Setiap dari kita bisa ikut membantu memulihkan sungai dengan langkah kecil, contohnya Mbah Mo yang menggunakan mata jaring yang lebih besar. Kalau sungainya sehat maka kita juga akan sehat, karena sungai menjadi sumber bahan baku air minum kita, media hidup ikan yang kita makan. Karena tulisan ini saya buat untuk memperingati hari air, maka harapanku tentang air Brantas.
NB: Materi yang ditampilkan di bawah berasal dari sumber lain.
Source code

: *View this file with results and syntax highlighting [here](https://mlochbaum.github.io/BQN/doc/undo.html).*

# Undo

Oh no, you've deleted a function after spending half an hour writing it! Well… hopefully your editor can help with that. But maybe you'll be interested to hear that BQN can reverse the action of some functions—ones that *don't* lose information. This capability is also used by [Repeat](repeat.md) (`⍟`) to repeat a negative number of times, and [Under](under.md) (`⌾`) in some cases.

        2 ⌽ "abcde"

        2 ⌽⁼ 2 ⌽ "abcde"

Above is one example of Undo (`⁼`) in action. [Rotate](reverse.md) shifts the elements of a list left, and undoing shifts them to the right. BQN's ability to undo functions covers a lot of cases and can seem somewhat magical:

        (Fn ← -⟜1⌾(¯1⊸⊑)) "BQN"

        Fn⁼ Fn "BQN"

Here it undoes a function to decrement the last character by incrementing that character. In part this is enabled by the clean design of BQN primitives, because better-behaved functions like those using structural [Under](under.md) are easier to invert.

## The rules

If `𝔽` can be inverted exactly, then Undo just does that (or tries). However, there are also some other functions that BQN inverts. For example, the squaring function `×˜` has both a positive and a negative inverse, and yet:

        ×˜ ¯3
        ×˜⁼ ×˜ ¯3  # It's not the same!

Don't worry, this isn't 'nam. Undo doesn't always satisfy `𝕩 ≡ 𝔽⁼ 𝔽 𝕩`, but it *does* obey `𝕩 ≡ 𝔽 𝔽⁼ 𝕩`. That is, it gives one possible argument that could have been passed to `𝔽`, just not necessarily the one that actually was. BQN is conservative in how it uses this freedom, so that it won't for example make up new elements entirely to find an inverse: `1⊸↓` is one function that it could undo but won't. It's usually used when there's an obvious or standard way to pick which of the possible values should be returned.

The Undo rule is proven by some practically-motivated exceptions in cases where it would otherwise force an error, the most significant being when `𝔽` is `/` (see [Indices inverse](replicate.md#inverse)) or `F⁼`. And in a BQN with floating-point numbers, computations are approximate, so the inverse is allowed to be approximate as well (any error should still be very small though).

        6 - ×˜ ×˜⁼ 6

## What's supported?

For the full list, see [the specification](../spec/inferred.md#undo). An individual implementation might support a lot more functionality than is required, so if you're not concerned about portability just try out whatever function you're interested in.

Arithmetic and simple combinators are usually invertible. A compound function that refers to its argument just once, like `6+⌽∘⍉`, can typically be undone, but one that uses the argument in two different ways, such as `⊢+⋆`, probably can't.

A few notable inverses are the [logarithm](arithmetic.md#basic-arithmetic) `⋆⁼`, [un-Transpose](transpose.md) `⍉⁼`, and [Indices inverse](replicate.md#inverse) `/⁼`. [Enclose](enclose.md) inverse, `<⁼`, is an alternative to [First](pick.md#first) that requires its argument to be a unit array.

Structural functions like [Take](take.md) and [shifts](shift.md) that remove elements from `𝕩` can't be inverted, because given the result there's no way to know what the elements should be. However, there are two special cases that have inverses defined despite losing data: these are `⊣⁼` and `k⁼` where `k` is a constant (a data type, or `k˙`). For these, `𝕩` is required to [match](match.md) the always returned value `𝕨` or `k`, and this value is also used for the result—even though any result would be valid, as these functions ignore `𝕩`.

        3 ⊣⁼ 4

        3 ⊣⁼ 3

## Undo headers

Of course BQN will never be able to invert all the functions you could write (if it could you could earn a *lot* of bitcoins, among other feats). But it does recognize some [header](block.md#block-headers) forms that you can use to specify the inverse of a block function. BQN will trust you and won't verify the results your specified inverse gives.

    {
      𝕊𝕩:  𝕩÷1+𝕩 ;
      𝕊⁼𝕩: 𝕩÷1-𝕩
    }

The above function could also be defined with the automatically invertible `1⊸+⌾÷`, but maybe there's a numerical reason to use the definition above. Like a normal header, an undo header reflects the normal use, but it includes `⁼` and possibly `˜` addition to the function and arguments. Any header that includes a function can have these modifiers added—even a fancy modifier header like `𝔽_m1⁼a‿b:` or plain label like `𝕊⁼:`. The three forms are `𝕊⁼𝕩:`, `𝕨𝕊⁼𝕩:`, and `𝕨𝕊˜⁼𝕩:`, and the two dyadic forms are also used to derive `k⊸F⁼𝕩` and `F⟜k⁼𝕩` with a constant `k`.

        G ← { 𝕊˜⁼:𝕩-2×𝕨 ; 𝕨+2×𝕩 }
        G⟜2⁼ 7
Semoga air sungaiku terus mengalir, kembali jernih sehingga ikan-ikan datang kembali lagi dan aku bisa makan ikan yang sehat. Selamat hari air, semoga setiap kita bisa lebih bijak dalam memperlakukan air karena air adalah sumber kehidupan.

Komentar

  1. Salam hormat dan salut untuk nelayan ikan Brantas Sekar Mulyo. Dan Mbah Mo tentunya untuk kearifannya salah-satunya bijak menggunakan alat kerja dan memperlakukan Brantas dengan hati-hati.

    Menarik Ikan Jendil. Apakah ukuran yg dilihat di photo itu, ukuran standar yg biasa ditemukan di Brantas? Gede banget? Apa penjelasan ilmiahnya motong ekor Ikan Jendil dengan bau busuk yg timbul karenanya?